2005年11月30日


(笑)を斬ってみる 


(笑)も顔文字も携帯メールの絵文字も、私の中ではほぼ同じ位置付けです。

自分ではほとんど使いません。まれに使うこともありますが、「それを使う自分」 をギャグにしているようなケースがほとんどですね。

私へのメールの中に、(笑)や顔文字や絵文字が使われていたからといって、 不快になることはありません。でも、あまりに頻度が高いと、使っていること自体は不快ではなくとも、 使うことの意義が分からなくなり、文章の意味も分からなくなり、そういう意味では不快になります。

Web などで読む文章に、(笑)や顔文字や絵文字が使われていたからといって、 不快になることはありません。でも、あまりに頻度が高いと、 文章をきちんと書く能力に欠けているのだな、という評価になります。

そもそも、(笑)も顔文字も携帯メールの絵文字も、文章の中のアクセントだったと思うのですよ。 そしてそれはそれとして、意義もあったのだと思います。

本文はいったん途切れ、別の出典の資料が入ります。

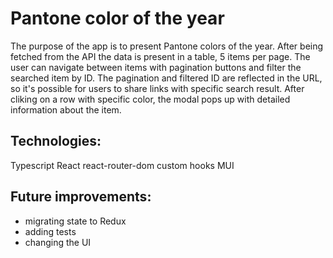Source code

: # Pantone color of the year

The purpose of the app is to present Pantone colors of the year. After being fetched from the API the data is present in a table, 5 items per page. The user can navigate between items with pagination buttons and filter the searched item by ID. The pagination and filtered ID are reflected in the URL, so it's possible for users to share links with specific search result. After cliking on a row with specific color, the modal pops up with detailed information about the item.

## Technologies:
Typescript
React
react-router-dom
custom hooks
MUI

## Future improvements:
* migrating state to Redux
* adding tests
* changing the UI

ところが、どんどん多用されるようになり、 それに伴って、アクセントとしてのパワーが薄まって、薄まったことを補うために、 もっともっと多用し、なんていう悪循環に陥っているような気がします。

若い女性の携帯メールなんか、普通の文字の数と絵文字の数の比率が 2 : 1 なんてのは、 当たり前にありそうですね。1 : 1 が当たり前になる時代も遠くないかもしれません。 もう当たり前ですか?

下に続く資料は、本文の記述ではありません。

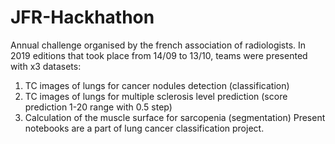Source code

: # JFR-Hackhathon
Annual challenge organised by the french association of radiologists. In 2019 editions that took place from 14/09 to 13/10, teams were presented with x3 datasets:
1. TC images of lungs for cancer nodules detection (classification)
2. TC images of lungs for multiple sclerosis level prediction (score prediction 1-20 range with 0.5 step)
3. Calculation of the muscle surface for sarcopenia (segmentation)
Present notebooks are a part of lung cancer classification project.
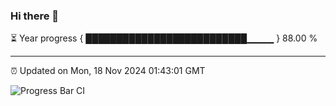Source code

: ### Hi there 👋

⏳ Year progress { ██████████████████████████▁▁▁▁ } 88.00 %

---

⏰ Updated on Mon, 18 Nov 2024 01:43:01 GMT

![Progress Bar CI](https://github.com/liununu/liununu/workflows/Progress%20Bar%20CI/badge.svg)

ということで、何が「ということ」なのかわかりませんが、(笑)を斬ってみようかと。

「何でもかんでも(笑)をつけるな!」とか「(笑)を付けてたら、 何を言っても許されると思ってるのか?」とか「お前の笑顔なんて見たくねーよ」 とか、色々と言われている(笑)です。まあ、そういうご意見には頷けないわけでもありませんが、 私が言いたいのは、そんな喧嘩を売るようなことではありません。

(笑)って書いてますが、その時に本当に笑っているのは、1% もないんじゃないでしょうか?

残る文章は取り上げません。